Commissioning a Polygraph Examination
This page is for organisations — employers, legal representatives, insurers, investigators, HR and integrity functions — commissioning polygraph examinations in the United Kingdom. It sets out what to expect from a BPS-member examiner and what information to provide when instructing.
Before Instructing
Confirm that polygraph examination is appropriate for your purpose. Polygraph is one input that can assist decision-making; it is not a substitute for investigation, documentary evidence, or judicial determination. Consider:
- the lawful basis for asking the subject to undergo an examination (consent, contract, or statutory authority);
- data protection implications under the UK GDPR and the Data Protection Act 2018;
- equality considerations under the Equality Act 2010;
- the weight a decision-maker, tribunal, or court is likely to attach to a polygraph result in your context.
Choosing a Member Examiner
Use the BPS directory to identify a BPS-listed examiner.
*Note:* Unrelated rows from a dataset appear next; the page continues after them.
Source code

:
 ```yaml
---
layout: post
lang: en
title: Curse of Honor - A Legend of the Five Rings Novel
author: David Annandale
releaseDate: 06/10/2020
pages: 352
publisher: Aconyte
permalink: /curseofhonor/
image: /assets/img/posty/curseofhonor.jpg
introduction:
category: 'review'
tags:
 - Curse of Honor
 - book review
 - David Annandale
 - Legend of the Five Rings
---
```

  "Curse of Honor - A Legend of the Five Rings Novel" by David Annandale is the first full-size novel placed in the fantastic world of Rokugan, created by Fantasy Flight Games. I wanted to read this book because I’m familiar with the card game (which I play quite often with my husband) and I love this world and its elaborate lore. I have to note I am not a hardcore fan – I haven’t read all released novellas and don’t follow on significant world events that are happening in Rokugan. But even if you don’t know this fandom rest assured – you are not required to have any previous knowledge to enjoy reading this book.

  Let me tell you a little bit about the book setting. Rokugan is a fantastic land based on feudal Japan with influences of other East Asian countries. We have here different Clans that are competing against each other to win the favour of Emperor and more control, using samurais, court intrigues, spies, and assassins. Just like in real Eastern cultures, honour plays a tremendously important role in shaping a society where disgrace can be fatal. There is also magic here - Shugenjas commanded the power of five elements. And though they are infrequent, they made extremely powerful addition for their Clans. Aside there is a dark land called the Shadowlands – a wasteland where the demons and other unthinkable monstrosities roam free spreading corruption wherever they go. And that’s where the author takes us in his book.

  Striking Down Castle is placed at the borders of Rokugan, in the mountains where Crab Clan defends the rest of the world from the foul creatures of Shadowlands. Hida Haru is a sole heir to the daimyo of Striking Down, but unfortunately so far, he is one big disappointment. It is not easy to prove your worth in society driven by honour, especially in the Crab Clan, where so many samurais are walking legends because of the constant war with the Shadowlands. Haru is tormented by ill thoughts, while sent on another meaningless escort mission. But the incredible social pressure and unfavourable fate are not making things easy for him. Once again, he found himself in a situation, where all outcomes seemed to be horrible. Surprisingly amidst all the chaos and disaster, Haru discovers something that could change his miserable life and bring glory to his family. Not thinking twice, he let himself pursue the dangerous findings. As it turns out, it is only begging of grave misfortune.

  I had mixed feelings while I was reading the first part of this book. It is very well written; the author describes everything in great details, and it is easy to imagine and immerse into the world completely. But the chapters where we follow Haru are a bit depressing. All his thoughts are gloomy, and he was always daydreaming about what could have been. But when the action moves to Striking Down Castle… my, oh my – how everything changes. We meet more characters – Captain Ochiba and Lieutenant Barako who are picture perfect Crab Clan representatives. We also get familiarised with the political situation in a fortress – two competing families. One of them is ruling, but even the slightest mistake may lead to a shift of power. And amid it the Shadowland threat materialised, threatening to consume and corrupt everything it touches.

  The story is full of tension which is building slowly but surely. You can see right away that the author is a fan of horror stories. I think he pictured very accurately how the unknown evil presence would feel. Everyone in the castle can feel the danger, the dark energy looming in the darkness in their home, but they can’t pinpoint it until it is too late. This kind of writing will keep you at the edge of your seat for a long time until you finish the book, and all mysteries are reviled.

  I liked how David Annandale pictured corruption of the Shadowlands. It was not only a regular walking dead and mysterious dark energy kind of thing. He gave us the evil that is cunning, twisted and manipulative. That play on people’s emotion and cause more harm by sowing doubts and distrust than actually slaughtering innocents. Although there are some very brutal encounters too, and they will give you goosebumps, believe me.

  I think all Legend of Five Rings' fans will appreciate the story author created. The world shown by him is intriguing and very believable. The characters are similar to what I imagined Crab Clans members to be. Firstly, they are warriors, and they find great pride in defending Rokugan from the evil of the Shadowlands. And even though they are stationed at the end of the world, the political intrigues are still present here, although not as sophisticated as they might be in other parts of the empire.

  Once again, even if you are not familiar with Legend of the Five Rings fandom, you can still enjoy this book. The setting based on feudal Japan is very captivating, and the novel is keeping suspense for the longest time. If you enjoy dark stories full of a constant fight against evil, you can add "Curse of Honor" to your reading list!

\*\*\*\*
Members are required to hold current APA certification, to be bound by the BPS Code of Ethics and Standards of Practice, and to carry appropriate professional indemnity insurance.
Match the examiner’s specialism to your requirement: pre-employment, corporate integrity, private, PCSOT, or law-enforcement work. Not every examiner accepts every type of instruction.
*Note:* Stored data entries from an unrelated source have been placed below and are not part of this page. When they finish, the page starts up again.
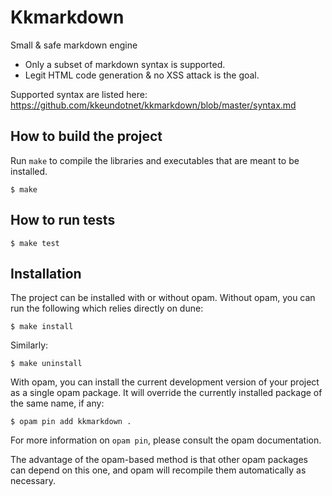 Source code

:Kkmarkdown
======

Small & safe markdown engine

* Only a subset of markdown syntax is supported.
* Legit HTML code generation & no XSS attack is the goal.

Supported syntax are listed here:
<https://github.com/kkeundotnet/kkmarkdown/blob/master/syntax.md>

How to build the project
--

Run `make` to compile the libraries and executables that are
meant to be installed.
```
$ make
```

How to run tests
--

```
$ make test
```

Installation
--

The project can be installed with or without opam.
Without opam, you can run the following which relies directly on
dune:
```
$ make install
```
Similarly:
```
$ make uninstall
```

With opam, you can install the current development version of your
project as a single opam package. It will override the currently
installed package of the same name, if any:
```
$ opam pin add kkmarkdown .
```
For more information on `opam pin`, please consult the opam documentation.

The advantage of the opam-based method is that other opam packages can
depend on this one, and opam will recompile them automatically as
necessary.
What the Examiner Will Expect
A BPS-standards examiner will expect to:
- receive a written instruction identifying the issue, the relevant background, and the retaining party;
- obtain the subject’s informed written consent before testing;
- conduct the examination in person, for not less than 90 minutes;
- use a validated polygraph technique meeting the accuracy thresholds in the Standards of Practice;
- retain records for a minimum of three years (subject to longer periods where required); and
- provide a written report addressed to the persons identified in the signed informed consent.
Fees
Members are required to agree fees in writing with the retaining party in advance. The Code of Ethics prohibits contingent fees, fees varied as a consequence of the result, and gifts or gratuities intended to influence the examiner.
Use of the Result
The report will be a factual, impartial, and objective account of the examination, with the examiner’s conclusion (for example, Deception Indicated, No Deception Indicated, Inconclusive, or, for screening, Significant Response / No Significant Response). Inconclusive results must be reported as such. The examiner must not overstate the reliability of the result.
How you use the result is a matter for your own decision-making, subject to the law applicable to your situation and to any policies of your own organisation.
Quality Assurance
Members may be subject to quality control review. A retaining party may, subject to privacy and contractual constraints, request a quality-control review of an examination report. The BPS Standards of Practice set out what the member must provide for such a review.
Complaints
If you are dissatisfied with the conduct of a BPS member, you may make a written complaint to the Secretary under the Complaints, Discipline and Appeals Procedure.